How do I calculate the probability of getting a 5 card straight in 7 card poker?

Question

So here's my progress on this problem. The first straight to examine is $\begin{pmatrix} A & 2 & 3 & 4 & 5 & n & m\end{pmatrix}$. If we start with all one suit, there are $\binom{47}{2}$ ways to obtain this hand. Next, we iterate through the suit of one card, say, the Ace, and we have $\binom{46}{2}$, then $\binom{45}{2}$, then $\binom{44}{2}$ ways to obtain this hand without repeating previous hands. To iterate through all suits of all cards, take the sum \begin{equation} \sum_{k,l,m,n,p=0}^{3}\binom{47-k-l-m-n-p}{2} \end{equation} and subtract $4\binom{47}{2}$ to discount straight flushes. Next, to count the hands of $\begin{pmatrix} 2 & 3 & 4 & 5 & 6 & p & q\end{pmatrix}$, $\begin{pmatrix} 3 & 4 & 5 & 6 & 7 & r & s\end{pmatrix}$, etc., we start with $\binom{43}{2}$ to obtain the first hand, so as not to double count hands of the form $\begin{pmatrix} A & 2 & 3 & 4 & 5 & 6 & m\end{pmatrix}$. Therefore we add 9 hands of the following form, subtracting the possible straight flushes. \begin{equation} 9 \left( \sum_{k,l,m,n,p=0}^{3}\binom{43-k-l-m-n-p}{2}\right) - 9\binom{46}{2} \end{equation} These sums may be reduced to one dimension by observing that the weight of each possible sum, r, for $k+l+m+n+p=r$ is equivalent to the coefficient of each term $x^r$ in the expansion $(x^0+x^1+x^2+x^3)^5$. The problem is that these equations describe 6412688 possible straight hands while there should be 6180020 possible hands (according to Wikipedia). I can not for the life of me figure out what hands I am double counting here. Any help is appreciated.

Answer 1

Well, in an ordinary 7-card poker, the standard deck card number is 52. I’ll do the calculations with that value. If you want to make it with another one, just replace it. This being said:

$\binom{52}{7}$ is the number of possible combinations of hand drawings in a 7-poker (please, excuse me if do not use poker’s terminology: i do not know it). If you want to get straights, you need 5 consecutive cards of any suit. There are four suits, so you have $4^5$ possible distinct suit combinations (think how the possible bit strings are calculated in binary). There are 10 disctinct straight number combinations, including [10,J,Q,K,A]. Summing all up, you have an amount of $$C_{(5)}=10\cdot4^5$$ possible 5-card straights combinations.

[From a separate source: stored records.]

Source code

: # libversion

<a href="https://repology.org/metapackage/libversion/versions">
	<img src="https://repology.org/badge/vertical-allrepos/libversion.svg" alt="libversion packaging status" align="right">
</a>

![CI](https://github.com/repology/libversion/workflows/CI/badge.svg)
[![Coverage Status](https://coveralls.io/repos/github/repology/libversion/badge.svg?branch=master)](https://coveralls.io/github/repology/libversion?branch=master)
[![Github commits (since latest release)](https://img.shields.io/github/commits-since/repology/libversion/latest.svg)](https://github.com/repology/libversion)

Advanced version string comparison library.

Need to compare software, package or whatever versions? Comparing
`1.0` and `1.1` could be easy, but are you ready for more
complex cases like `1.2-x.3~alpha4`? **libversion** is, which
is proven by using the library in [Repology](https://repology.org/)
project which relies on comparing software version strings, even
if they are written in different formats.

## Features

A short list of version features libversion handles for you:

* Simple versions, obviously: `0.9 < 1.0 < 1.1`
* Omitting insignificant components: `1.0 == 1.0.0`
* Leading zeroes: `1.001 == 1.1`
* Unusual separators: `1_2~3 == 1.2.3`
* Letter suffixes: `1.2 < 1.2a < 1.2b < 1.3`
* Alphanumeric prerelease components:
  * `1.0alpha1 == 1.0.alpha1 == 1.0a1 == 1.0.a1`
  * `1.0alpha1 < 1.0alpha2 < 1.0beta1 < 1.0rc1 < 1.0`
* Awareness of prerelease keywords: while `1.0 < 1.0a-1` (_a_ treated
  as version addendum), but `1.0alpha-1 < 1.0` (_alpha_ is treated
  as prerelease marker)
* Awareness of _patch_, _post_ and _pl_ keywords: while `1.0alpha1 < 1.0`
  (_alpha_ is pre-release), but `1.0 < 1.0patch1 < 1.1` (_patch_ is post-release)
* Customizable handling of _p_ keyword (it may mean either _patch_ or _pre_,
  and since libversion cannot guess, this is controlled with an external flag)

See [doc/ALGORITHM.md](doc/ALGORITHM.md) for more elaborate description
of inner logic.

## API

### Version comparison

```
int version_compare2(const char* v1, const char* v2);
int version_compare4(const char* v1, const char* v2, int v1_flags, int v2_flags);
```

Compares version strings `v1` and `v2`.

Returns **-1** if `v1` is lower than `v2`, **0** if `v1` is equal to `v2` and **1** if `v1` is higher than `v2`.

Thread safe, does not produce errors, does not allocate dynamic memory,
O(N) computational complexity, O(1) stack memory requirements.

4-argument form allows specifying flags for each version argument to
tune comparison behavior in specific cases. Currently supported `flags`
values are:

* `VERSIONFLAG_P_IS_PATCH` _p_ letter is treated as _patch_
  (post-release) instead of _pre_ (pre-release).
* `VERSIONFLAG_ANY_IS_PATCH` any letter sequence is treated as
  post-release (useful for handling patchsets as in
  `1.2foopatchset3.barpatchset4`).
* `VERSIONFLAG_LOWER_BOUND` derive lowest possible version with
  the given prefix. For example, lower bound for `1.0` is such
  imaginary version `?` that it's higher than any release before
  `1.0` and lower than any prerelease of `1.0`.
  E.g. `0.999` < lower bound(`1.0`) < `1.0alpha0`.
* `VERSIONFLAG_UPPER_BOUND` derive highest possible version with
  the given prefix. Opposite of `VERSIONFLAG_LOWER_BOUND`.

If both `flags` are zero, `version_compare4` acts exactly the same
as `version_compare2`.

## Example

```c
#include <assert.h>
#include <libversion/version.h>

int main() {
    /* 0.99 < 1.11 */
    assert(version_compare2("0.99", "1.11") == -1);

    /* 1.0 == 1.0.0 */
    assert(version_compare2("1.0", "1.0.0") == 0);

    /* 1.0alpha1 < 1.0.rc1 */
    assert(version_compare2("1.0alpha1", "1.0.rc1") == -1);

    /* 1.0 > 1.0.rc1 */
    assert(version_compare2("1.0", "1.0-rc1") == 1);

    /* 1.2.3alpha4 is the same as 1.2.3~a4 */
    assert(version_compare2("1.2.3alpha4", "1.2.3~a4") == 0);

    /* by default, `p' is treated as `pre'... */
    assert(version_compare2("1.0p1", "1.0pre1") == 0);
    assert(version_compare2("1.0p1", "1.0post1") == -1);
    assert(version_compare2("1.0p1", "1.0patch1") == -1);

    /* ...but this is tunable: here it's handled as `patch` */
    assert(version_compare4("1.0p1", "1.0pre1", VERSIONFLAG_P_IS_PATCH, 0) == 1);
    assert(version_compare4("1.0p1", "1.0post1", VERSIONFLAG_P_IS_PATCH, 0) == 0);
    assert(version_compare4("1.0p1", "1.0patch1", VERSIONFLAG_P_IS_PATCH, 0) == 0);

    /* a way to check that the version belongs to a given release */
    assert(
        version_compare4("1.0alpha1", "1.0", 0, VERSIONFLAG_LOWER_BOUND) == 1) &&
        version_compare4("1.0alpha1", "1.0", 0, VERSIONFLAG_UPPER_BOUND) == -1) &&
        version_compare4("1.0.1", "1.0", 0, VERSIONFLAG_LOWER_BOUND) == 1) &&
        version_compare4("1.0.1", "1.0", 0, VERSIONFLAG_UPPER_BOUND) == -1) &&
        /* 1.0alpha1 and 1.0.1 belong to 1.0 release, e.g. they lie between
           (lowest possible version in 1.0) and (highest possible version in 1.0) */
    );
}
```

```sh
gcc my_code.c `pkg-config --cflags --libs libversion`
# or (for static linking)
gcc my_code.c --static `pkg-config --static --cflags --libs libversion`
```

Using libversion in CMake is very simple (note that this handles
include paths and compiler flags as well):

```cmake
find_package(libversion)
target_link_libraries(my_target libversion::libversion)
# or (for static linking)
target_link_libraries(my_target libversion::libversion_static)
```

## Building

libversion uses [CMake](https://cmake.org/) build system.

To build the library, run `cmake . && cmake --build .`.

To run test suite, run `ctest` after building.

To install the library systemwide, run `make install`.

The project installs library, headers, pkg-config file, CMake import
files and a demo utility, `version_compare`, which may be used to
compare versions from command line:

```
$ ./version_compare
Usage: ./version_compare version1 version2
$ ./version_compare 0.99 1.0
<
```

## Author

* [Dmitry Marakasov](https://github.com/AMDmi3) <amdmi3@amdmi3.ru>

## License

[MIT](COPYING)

To get the probability of getting a 5-straight in a 7-poker game, we must consider that every one of the $\binom{52}{7}$ combinations of hands can contain one, and only one of the 5-straight combinations, but some of the 5-straight combinations will be repeated on the set of possible hands (i.e. [A,2,3,4,5,Q,Q] and [A,2,3,4,5,K, K], all hearts). When we have a 5-straigth in our hand, we are left with $52-5=47$ cards on the deck. Every 5-straight combination is repeated for each possible combination of the 2 additional cards, so we can consider only two-card combinations. This means that the number of possible 5-straight combinations per 7-hand is: $$C_{(7)}=C_{(5)}\binom{47}{2}$$ And so, the probability of getting one 5-straigth on a 7-hand game is: $$\frac{C_{(7)}}{\binom{52}{7}}=\frac{10\cdot4^5\binom{47}{2}}{\binom{52}{7}}≈0.083$$ It’s not a horrible bet to do, having in account that this is a 8.3% chance of having a straight in your first hand-drawing.